Japan’s Prime Minister Shinzō Abe hopes this move will finally dislodge the nation’s stalled economy. The weakened Yen will pump up exports, driving up corporate profits while also encouraging consumer spending due to inflation. With the GPIF realignment, Abe is probably hoping the accompanying increase in the equity markets will induce a Japanese-style “wealth effect” in which the population feels richer and thus begins to spend money like rock stars or some weird Hello Kitty character on a candy binge.

Abe’s bond-buying program is similar to the Federal Reserve’s “quantitative easing” (QE) stimulus program, which ended this week after a multi-year run. In buying government bonds and keeping interest rates low, the Fed was able to force investors to dial up the risk in their portfolios, thus helping to spur the economy out of recession and into expansion. But QE hasn’t worked as well in Japan because, unlike the Fed, the BOJ was also fighting deflation. So investors in Japan didn’t have to face the prospect of seeing their money lose value if they just let it sit in the bank as their fellow savers in the U.S. did. Coupled with the fact that Japanese investors are usually more risk-averse compared to their Western counterparts, so this didn’t fare well for Abe’s plans.

Which brings us to today’s announcement. By essentially forcing Japan’s largest investor to give up on bonds and buy equities instead, Abe is hoping that it will spur other Japanese investors to do the same. He is also hoping that the bond buying he plans to do will be enough to push real interest rates below zero for an extended period of time, forcing even the most risk-averse Japanese investors to look elsewhere to park their cash. Abe also hopes those investors will either shift into Japanese equities or simply liquidate and buy up those Sony TVs that the once-mighty electronics retailer can’t seem to get foreigners to buy anymore.

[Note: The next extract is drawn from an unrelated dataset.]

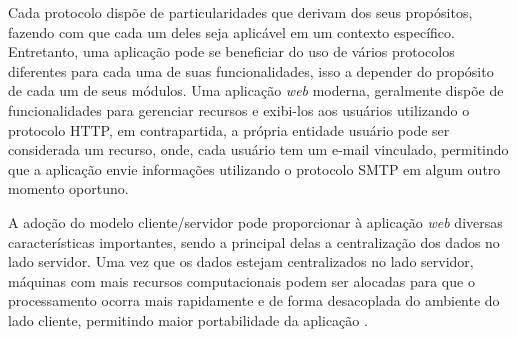 Cada protocolo dispõe de particularidades que derivam dos seus propósitos, fazendo com que cada um deles seja aplicável em um contexto específico. Entretanto, uma aplicação pode se beneficiar do uso de vários protocolos diferentes para cada uma de suas funcionalidades, isso a depender do propósito de cada um de seus módulos. Uma aplicação \textit{web} moderna, geralmente dispõe de funcionalidades para gerenciar recursos e exibi-los aos usuários utilizando o protocolo HTTP, em contrapartida, a própria entidade usuário pode ser considerada um recurso, onde, cada usuário tem um e-mail vinculado, permitindo que a aplicação envie informações utilizando o protocolo SMTP em algum outro momento oportuno.

A adoção do modelo cliente/servidor pode proporcionar à aplicação \textit{web} diversas características importantes, sendo a principal delas a centralização dos dados no lado servidor. Uma vez que os dados estejam centralizados no lado servidor, máquinas com mais recursos computacionais podem ser alocadas para que o processamento ocorra mais rapidamente e de forma desacoplada do ambiente do lado cliente, permitindo maior portabilidade da aplicação \cite{oluwatosin2014client}.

What are the chances this will work? Prodding the GPIF to buy equities may indeed stimulate the stock market in the short term, but it is unclear that it will spur the type of risk-taking needed in the long term to really dislodge Japan’s stalled economy for good. The wealth effect Abe is trying to stir up using stocks may not take off in the same way it has occurred in the U.S. Japanese companies simply aren’t doing as well as U.S. companies, so it will be harder for them to extend this rally as far as it occurred in America. So Friday’s pop may be all there is.

Even more concerning is how all of this change will affect Japan’s debt markets. By shifting the GPIF’s focus away from buying bonds, the Japanese government is essentially telling its most important customer of its debt to go spend its money elsewhere. That means Japan needs to find another buyer to fund its debt load, which it can’t. Instead, Japan is having the BOJ essentially print a bunch of Yen. This doesn’t seem sustainable.

The Yen is not the world’s reserve currency, the U.S. dollar is. So there isn’t a huge international demand for Japan’s debt. The BOJ can’t print money indefinitely like the Fed and get away with it. Eventually, there will be consequences. Japan’s national debt of $11 trillion is nearly 240% of its GDP, the highest proportion of debt to GDP for any sovereign nation in the world by a wide margin. It has easily funded this debt load thanks to investments made by its massive pension funds, which the government is now cajoling to move its money elsewhere.

There is no telling how long the BOJ can keep funding the government’s debt without causing a real financial meltdown. The pendulum may swing quickly from fears of deflation to hyperinflation, which would undoubtedly upset Japan’s population, as their hard-earned savings would suddenly be worth nothing. Japan’s government would see their debt burden fall but would have to pay through the nose to service any future bond payments.

This doomsday scenario isn’t on the minds of Japanese politicians; they just want some growth now. But it was the same sort of short-sided thinking that induced Abe’s predecessors to run up huge deficits; it was to stimulate growth, growth that never came. If growth fails to come this time, Japan’s number may be up.